What this task involves =
Each entry should be given again exactly, with any image left out.

Working data below:

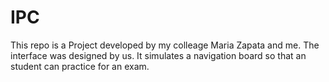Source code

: # IPC
This repo is a Project developed by my colleage Maria Zapata and me. The interface was designed by us. 
It simulates a navigation board so that an student can practice for an exam. 
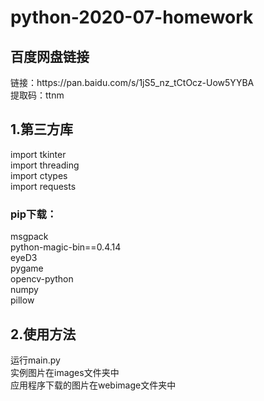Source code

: # python-2020-07-homework
<h2>百度网盘链接</h2>
<div>链接：https://pan.baidu.com/s/1jS5_nz_tCtOcz-Uow5YYBA</div>
<div>提取码：ttnm</div>

<h2>1.第三方库</h2>
<div>import tkinter</div>
<div>import threading</div>
<div>import ctypes</div>
<div>import requests</div>

<h3>pip下载：</h3>
<div>msgpack</div>
<div>python-magic-bin==0.4.14</div>
<div>eyeD3</div>
<div>pygame</div>
<div>opencv-python</div>
<div>numpy</div>
<div>pillow</div>


<h2>2.使用方法</h2>
<div>运行main.py</div>

<div>实例图片在images文件夹中</div>
<div>应用程序下载的图片在webimage文件夹中</div>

End of Working data.

Task answer =
Source code

: # IPC
This repo is a Project developed by my colleage Maria Zapata and me. The interface was designed by us. 
It simulates a navigation board so that an student can practice for an exam. 
Source code

: # python-2020-07-homework
<h2>百度网盘链接</h2>
<div>链接：https://pan.baidu.com/s/1jS5_nz_tCtOcz-Uow5YYBA</div>
<div>提取码：ttnm</div>

<h2>1.第三方库</h2>
<div>import tkinter</div>
<div>import threading</div>
<div>import ctypes</div>
<div>import requests</div>

<h3>pip下载：</h3>
<div>msgpack</div>
<div>python-magic-bin==0.4.14</div>
<div>eyeD3</div>
<div>pygame</div>
<div>opencv-python</div>
<div>numpy</div>
<div>pillow</div>


<h2>2.使用方法</h2>
<div>运行main.py</div>

<div>实例图片在images文件夹中</div>
<div>应用程序下载的图片在webimage文件夹中</div>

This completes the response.